Lemma 7.32.9. Let $\mathcal{C}$ be a site. Let $p : \mathop{\mathit{Sh}}\nolimits (pt) \to \mathop{\mathit{Sh}}\nolimits (\mathcal{C})$ be a point of the topos associated to $\mathcal{C}$. For any set $E$ there are canonical maps

\[ E \longrightarrow (p_*E)_ p \longrightarrow E \]

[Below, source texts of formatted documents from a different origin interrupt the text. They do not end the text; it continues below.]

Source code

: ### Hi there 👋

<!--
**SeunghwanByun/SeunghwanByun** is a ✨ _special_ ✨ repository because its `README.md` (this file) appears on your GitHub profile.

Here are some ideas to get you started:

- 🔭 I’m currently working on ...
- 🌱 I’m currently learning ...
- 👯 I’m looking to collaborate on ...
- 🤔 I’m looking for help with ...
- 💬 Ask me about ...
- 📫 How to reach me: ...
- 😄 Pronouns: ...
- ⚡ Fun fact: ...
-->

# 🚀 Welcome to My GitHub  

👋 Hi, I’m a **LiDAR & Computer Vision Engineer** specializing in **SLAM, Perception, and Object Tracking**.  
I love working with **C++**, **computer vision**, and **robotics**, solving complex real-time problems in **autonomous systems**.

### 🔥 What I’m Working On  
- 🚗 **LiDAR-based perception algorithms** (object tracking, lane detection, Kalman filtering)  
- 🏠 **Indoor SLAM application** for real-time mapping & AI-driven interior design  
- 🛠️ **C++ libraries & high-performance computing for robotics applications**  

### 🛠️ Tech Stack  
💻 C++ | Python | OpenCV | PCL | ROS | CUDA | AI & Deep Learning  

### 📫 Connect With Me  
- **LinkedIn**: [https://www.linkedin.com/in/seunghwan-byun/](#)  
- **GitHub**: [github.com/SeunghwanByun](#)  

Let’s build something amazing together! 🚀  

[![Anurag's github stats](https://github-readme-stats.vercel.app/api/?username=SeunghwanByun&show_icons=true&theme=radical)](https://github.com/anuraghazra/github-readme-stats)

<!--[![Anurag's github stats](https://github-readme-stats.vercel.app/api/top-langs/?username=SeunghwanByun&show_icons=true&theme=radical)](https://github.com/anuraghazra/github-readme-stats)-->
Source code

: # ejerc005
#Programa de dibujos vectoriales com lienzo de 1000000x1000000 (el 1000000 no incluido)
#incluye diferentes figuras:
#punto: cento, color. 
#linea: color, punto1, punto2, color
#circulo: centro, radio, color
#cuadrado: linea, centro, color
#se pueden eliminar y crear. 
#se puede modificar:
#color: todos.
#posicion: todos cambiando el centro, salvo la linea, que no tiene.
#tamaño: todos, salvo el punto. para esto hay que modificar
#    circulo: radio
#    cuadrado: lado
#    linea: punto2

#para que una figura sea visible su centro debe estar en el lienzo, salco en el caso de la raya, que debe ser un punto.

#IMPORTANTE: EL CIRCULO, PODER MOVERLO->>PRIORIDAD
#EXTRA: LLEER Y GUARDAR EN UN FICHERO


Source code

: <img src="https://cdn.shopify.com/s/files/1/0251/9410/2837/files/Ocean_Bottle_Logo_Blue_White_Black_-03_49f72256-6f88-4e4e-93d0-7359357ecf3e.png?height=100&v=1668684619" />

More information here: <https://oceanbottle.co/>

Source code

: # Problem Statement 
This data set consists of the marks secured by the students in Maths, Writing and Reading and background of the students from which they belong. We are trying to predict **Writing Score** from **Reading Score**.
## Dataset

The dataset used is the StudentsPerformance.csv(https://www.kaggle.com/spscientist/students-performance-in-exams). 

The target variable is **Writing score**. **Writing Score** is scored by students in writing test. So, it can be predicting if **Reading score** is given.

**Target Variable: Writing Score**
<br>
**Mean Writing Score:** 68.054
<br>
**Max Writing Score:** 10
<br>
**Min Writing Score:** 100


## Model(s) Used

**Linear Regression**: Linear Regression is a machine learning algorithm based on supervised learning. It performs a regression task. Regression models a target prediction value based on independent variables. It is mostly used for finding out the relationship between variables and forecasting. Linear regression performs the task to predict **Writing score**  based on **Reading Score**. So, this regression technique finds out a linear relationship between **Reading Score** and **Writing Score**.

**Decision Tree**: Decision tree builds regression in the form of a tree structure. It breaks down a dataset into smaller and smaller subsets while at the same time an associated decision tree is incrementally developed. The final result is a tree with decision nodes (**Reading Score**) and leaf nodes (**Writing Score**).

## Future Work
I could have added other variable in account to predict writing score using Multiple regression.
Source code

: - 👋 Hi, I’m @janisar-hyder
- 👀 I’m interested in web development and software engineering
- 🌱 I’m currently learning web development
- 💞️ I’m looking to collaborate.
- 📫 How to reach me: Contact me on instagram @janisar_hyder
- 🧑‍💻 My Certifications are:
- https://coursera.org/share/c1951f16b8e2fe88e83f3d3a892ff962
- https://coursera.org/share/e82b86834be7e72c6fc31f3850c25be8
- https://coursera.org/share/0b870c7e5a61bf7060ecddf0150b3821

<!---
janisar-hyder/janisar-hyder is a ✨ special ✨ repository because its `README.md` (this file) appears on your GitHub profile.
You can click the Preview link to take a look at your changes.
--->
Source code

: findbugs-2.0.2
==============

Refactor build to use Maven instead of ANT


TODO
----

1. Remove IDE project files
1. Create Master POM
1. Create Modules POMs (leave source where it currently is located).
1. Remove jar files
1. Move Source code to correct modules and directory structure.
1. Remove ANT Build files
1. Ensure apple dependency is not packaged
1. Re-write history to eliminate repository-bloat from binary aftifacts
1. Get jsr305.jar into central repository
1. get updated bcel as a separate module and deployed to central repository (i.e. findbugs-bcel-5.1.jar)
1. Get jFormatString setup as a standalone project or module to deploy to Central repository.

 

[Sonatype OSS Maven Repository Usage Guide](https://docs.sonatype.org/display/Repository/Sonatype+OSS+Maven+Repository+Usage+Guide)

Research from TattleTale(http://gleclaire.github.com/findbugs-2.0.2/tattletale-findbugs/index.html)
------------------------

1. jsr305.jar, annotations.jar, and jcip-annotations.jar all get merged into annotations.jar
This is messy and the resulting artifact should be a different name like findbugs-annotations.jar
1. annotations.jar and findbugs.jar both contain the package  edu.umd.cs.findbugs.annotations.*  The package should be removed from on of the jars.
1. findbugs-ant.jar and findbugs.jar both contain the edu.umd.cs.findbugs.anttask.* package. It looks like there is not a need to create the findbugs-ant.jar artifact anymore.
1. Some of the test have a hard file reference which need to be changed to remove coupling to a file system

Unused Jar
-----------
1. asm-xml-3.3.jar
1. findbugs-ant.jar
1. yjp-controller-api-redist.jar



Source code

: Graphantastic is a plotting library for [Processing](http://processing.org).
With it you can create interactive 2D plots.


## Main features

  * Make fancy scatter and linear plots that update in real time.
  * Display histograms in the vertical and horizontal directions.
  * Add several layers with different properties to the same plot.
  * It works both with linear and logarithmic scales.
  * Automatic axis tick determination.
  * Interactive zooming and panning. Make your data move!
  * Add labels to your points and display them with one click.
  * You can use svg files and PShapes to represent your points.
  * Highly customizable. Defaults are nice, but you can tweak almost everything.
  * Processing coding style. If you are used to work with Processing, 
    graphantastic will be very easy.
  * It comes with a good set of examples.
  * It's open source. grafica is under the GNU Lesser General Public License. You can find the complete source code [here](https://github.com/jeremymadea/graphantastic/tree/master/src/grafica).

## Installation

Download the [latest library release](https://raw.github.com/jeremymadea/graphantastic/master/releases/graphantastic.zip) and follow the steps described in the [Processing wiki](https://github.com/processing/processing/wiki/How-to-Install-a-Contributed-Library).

whose composition is $\text{id}_ E$.

**Proof.**
There is always an adjunction map $(p_*E)_ p = p^{-1}p_*E \to E$. This map is an isomorphism when $E = \{ *\} $ because $p_*$ and $p^{-1}$ are both left exact, hence transform the final object into the final object. Hence given $e \in E$ we can consider the map $i_ e : \{ *\} \to E$ which gives

\[ \xymatrix{ p^{-1}p_*\{ *\} \ar[rr]_{p^{-1}p_*i_ e} \ar[d]_{\cong } & & p^{-1}p_*E \ar[d] \\ \{ *\} \ar[rr]^{i_ e} & & E } \]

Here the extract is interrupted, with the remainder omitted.